Do you see how someone confined to the darkness of secrecy and shame can come to feel safe in those dark places?

man standing on tree branch during sunset
Photo by Lukas Rodriguez on Pexels.com

Thank you again for writing.

If anyone else would like to write something, please do! You can reach me via “Contact.”

If you are interested in learning more about the Baby Scoop Era, here are a few books worth looking into: “American Baby: A Mother, A Child, and the Shadow History of Adoption,” by Gabrielle Glasser, “The Girls Who Went Away:The Hidden History of Women Who Surrendered Children For Adoption in the Decades Before Roe v. Wade,” by Ann Fessler, and “The Baby Scoop Era: Unwed Mothers, Infant Adoption, and Forced Surrender,” by Karen Wilson-Buterbaugh. Between the end of World War II (1945) and the early 1970’s, more than a million women in the U.S. were separated from their babies in the name of adoption. Those babies are now somewhere between 50 and 80 years old.
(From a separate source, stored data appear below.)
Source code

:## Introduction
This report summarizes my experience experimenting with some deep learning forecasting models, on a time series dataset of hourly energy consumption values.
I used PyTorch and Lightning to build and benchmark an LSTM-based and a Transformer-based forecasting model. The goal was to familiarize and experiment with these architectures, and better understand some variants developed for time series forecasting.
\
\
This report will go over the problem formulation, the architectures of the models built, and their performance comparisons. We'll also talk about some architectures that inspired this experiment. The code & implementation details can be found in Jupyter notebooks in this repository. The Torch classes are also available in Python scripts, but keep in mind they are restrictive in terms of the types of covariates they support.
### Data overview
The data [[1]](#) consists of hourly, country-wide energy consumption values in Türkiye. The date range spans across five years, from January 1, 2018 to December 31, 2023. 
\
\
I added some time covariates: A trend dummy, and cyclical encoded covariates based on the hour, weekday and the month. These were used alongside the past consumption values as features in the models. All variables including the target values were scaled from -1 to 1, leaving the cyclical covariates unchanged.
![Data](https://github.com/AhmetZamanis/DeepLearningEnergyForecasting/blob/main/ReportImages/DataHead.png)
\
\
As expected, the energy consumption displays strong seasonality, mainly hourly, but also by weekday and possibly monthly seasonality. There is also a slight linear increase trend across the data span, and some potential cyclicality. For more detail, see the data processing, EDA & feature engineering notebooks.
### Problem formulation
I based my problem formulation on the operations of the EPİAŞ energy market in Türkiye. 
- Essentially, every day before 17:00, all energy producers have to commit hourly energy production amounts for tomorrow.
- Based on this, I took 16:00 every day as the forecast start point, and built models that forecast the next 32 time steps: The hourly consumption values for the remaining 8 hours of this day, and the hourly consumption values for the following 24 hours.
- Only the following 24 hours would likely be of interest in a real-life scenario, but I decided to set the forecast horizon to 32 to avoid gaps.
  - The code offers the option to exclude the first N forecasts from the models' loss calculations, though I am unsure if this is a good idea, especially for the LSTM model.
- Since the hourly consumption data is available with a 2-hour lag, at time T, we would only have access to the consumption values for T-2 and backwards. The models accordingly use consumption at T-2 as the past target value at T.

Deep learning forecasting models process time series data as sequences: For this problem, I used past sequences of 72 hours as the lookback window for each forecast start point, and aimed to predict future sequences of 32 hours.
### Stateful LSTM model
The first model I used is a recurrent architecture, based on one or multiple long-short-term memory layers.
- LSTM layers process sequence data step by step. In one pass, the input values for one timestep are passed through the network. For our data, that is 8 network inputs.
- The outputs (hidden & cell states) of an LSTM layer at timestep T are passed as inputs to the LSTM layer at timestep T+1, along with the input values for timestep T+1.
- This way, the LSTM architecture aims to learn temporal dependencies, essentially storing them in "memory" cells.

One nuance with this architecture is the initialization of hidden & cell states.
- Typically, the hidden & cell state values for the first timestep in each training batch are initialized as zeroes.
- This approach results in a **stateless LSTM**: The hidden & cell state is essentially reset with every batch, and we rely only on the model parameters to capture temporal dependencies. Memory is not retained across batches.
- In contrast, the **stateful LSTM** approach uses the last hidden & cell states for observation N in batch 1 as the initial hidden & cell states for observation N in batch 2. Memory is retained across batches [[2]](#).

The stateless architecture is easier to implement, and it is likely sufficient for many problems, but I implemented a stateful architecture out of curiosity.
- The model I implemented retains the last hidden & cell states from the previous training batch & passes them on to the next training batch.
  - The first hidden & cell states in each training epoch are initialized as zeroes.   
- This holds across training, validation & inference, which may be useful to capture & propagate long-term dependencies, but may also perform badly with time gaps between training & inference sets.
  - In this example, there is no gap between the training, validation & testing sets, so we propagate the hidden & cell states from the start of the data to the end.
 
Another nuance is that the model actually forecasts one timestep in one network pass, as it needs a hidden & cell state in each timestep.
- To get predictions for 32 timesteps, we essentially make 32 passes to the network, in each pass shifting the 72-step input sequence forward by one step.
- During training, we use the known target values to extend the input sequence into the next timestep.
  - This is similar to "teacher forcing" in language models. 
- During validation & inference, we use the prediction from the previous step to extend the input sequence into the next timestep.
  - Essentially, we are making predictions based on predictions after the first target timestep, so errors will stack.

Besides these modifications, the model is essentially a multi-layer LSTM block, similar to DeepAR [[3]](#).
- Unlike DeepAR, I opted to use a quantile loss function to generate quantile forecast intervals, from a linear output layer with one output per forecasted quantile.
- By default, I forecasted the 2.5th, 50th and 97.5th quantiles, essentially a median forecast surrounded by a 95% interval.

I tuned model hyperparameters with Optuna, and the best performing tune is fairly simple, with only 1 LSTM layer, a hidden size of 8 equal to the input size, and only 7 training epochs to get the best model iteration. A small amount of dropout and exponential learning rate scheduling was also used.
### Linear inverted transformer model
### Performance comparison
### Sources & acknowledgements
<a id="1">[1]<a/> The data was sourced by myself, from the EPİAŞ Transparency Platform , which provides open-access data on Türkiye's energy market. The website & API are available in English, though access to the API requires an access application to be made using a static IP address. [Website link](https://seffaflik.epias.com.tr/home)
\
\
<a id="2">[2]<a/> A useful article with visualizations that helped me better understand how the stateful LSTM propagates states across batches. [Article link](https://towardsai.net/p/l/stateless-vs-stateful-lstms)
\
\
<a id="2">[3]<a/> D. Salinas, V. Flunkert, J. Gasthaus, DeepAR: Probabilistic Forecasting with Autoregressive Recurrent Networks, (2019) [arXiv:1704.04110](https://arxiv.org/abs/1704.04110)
1 thought on “An Adult Adoptee Writes About The “Fragile Scaffold of Self:” How She Found Her Way Out of Darkness

  1. I too was part of that era. Born in 1954, not much in common with adoptive family, other than we were all caucasian. Interacial must be much tougher. I know that Dark Place, but fortunately, through a series of events, I contacted, met, & befriended my birth mother. She was only 14 when she had me, so no real choices for her at that time. In addition to her, I met & befriended all subsequent siblings, six in all, ALL of whom had always known about me, as had her husband & their father. He had hired a detective to find me, but could only get so far, with sealed adoption records. In the long run, we became family, & after my adoptive parents died, my adoptive brother became part of that extended family as well. Birth mother has also died, as has my “stepfather”, who even though he wasn’t, was willing to be, tried & failed to locate me.

    I highly recommend books by Betty Jean Lifton, Ph.D., who has done extensive research and counseling with all members of the adoption triad. She is the author of several books on adoption, including Journey of the Adopted Self: A Quest for Wholeness, Twice Born: Memoirs of an Adopted Daughter and Lost and Found: The Adoption Experience, as well as a young adult novel, I’m Still Me, and a children’s book, Tell Me a Real Adoption Story. She is also the author of The King of Children: A Biography of Janusz Korczak and A Place Called Hiroshima.